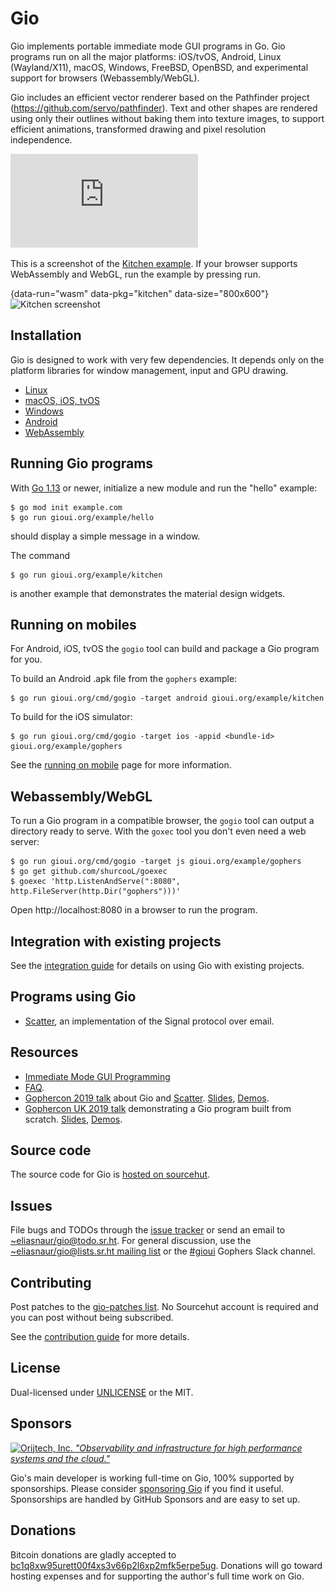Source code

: # Gio

Gio implements portable immediate mode GUI programs in Go. Gio programs run on
all the major platforms: iOS/tvOS, Android, Linux (Wayland/X11), macOS,
Windows, FreeBSD, OpenBSD, and experimental support for browsers (Webassembly/WebGL).

Gio includes an efficient vector renderer based on the Pathfinder project (https://github.com/servo/pathfinder).
Text and other shapes are rendered using only their outlines without baking them into texture images,
to support efficient animations, transformed drawing and pixel resolution independence.

[![GoDoc](https://godoc.org/gioui.org?status.svg)](https://godoc.org/gioui.org)

This is a screenshot of the [Kitchen
example](https://git.sr.ht/~eliasnaur/gio/tree/master/example/kitchen/kitchen.go). If your browser
supports WebAssembly and WebGL, run the example by pressing run.

{data-run="wasm" data-pkg="kitchen" data-size="800x600"}
<img src="/files/wasm/kitchen.png" alt="Kitchen screenshot" width="800"/>


## Installation

Gio is designed to work with very few dependencies. It depends only on the platform libraries for
window management, input and GPU drawing.

- [Linux](/doc/install#linux)
- [macOS, iOS, tvOS](/doc/install#apple)
- [Windows](/doc/install#windows)
- [Android](/doc/install#android)
- [WebAssembly](/doc/install#wasm)


## Running Gio programs

With [Go 1.13](https://golang.org/dl/) or newer, initialize a new module and run
the "hello" example:

	$ go mod init example.com
	$ go run gioui.org/example/hello

should display a simple message in a window.

The command

	$ go run gioui.org/example/kitchen

is another example that demonstrates the material design widgets.

## Running on mobiles

For Android, iOS, tvOS the `gogio` tool can build and package a Gio program for you.

To build an Android .apk file from the `gophers` example:

	$ go run gioui.org/cmd/gogio -target android gioui.org/example/kitchen

To build for the iOS simulator:

	$ go run gioui.org/cmd/gogio -target ios -appid <bundle-id> gioui.org/example/gophers

See the [running on mobile](/doc/mobile) page for more information.


## Webassembly/WebGL

To run a Gio program in a compatible browser, the `gogio` tool can output a directory ready to
serve. With the `goxec` tool you don't even need a web server:

	$ go run gioui.org/cmd/gogio -target js gioui.org/example/gophers
	$ go get github.com/shurcooL/goexec
	$ goexec 'http.ListenAndServe(":8080", http.FileServer(http.Dir("gophers")))'

Open http://localhost:8080 in a browser to run the program.


## Integration with existing projects

See the [integration guide](/doc/integrate) for details on using
Gio with existing projects.


## Programs using Gio

- [Scatter](https://scatter.im), an implementation of the Signal protocol over email.


## Resources

- [Immediate Mode GUI Programming](https://eliasnaur.com/blog/immediate-mode-gui-programming)
- [FAQ](/doc/faq).
- [Gophercon 2019 talk](https://www.youtube.com/watch?v=9D6eWP4peYM) about Gio and [Scatter](https://scatter.im).
[Slides](https://go-talks.appspot.com/github.com/eliasnaur/gophercon-2019-talk/gophercon-2019.slide),
[Demos](https://github.com/eliasnaur/gophercon-2019-talk).
- [Gophercon UK 2019 talk](https://www.youtube.com/watch?v=PxnL3-Sex3o) demonstrating a Gio program built from scratch.
[Slides](https://go-talks.appspot.com/github.com/eliasnaur/gophercon-uk-2019-talk/gophercon-uk-2019-live.slide),
[Demos](https://github.com/eliasnaur/gophercon-uk-2019-talk).

## Source code

The source code for Gio is [hosted on
sourcehut](https://git.sr.ht/~eliasnaur/gio).

## Issues

File bugs and TODOs through the [issue tracker](https://todo.sr.ht/~eliasnaur/gio) or send an email
to [~eliasnaur/gio@todo.sr.ht](mailto:~eliasnaur/gio@todo.sr.ht). For general discussion, use the
[~eliasnaur/gio@lists.sr.ht mailing list](https://lists.sr.ht/~eliasnaur/gio) or the
[#gioui](https://gophers.slack.com/archives/CM87SNCGM) Gophers Slack channel.


## Contributing

Post patches to the [gio-patches list](https://lists.sr.ht/~eliasnaur/gio-patches). No Sourcehut
account is required and you can post without being subscribed.

See the [contribution guide](/doc/contribute) for more details.


## License

Dual-licensed under [UNLICENSE](https://unlicense.org) or the MIT.

## Sponsors

<div class="sponsor">
	<a href="https://orijtech.com/?referrer=gioui.org">
		<img srcset="/files/orijtech/orijtech.png,
					 /files/orijtech/orijtech@2x.png 2x,
					 /files/orijtech/orijtech@3x.png 3x"
					 src="/files/orijtech/orijtech@3x.png" alt="Orijtech, Inc." width="350">
		<em>"Observability and infrastructure for high performance systems and the cloud."</em>
	</a>
</div>


Gio's main developer is working full-time on Gio, 100% supported by
sponsorships. Please consider [sponsoring Gio](https://github.com/sponsors/eliasnaur) if you find it
useful. Sponsorships are handled by GitHub Sponsors and are easy to
set up.

## Donations

Bitcoin donations are gladly accepted to [bc1q8xw95urett00f4xs3v66p2l6xp2mfk5erpe5ug](bitcoin:bc1q8xw95urett00f4xs3v66p2l6xp2mfk5erpe5ug).
Donations will go toward hosting expenses and for supporting the author's full time work on Gio.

:::

Activity:
The lines from the start of the records above through the line that holds "## Webassembly/WebGL" are to be copied exactly, both ends included, and no pictures are to be copied.

Result of the exercise:
Source code

: # Gio

Gio implements portable immediate mode GUI programs in Go. Gio programs run on
all the major platforms: iOS/tvOS, Android, Linux (Wayland/X11), macOS,
Windows, FreeBSD, OpenBSD, and experimental support for browsers (Webassembly/WebGL).

Gio includes an efficient vector renderer based on the Pathfinder project (https://github.com/servo/pathfinder).
Text and other shapes are rendered using only their outlines without baking them into texture images,
to support efficient animations, transformed drawing and pixel resolution independence.

[![GoDoc](https://godoc.org/gioui.org?status.svg)](https://godoc.org/gioui.org)

This is a screenshot of the [Kitchen
example](https://git.sr.ht/~eliasnaur/gio/tree/master/example/kitchen/kitchen.go). If your browser
supports WebAssembly and WebGL, run the example by pressing run.

{data-run="wasm" data-pkg="kitchen" data-size="800x600"}
<img src="/files/wasm/kitchen.png" alt="Kitchen screenshot" width="800"/>


## Installation

Gio is designed to work with very few dependencies. It depends only on the platform libraries for
window management, input and GPU drawing.

- [Linux](/doc/install#linux)
- [macOS, iOS, tvOS](/doc/install#apple)
- [Windows](/doc/install#windows)
- [Android](/doc/install#android)
- [WebAssembly](/doc/install#wasm)


## Running Gio programs

With [Go 1.13](https://golang.org/dl/) or newer, initialize a new module and run
the "hello" example:

	$ go mod init example.com
	$ go run gioui.org/example/hello

should display a simple message in a window.

The command

	$ go run gioui.org/example/kitchen

is another example that demonstrates the material design widgets.

## Running on mobiles

For Android, iOS, tvOS the `gogio` tool can build and package a Gio program for you.

To build an Android .apk file from the `gophers` example:

	$ go run gioui.org/cmd/gogio -target android gioui.org/example/kitchen

To build for the iOS simulator:

	$ go run gioui.org/cmd/gogio -target ios -appid <bundle-id> gioui.org/example/gophers

See the [running on mobile](/doc/mobile) page for more information.


## Webassembly/WebGL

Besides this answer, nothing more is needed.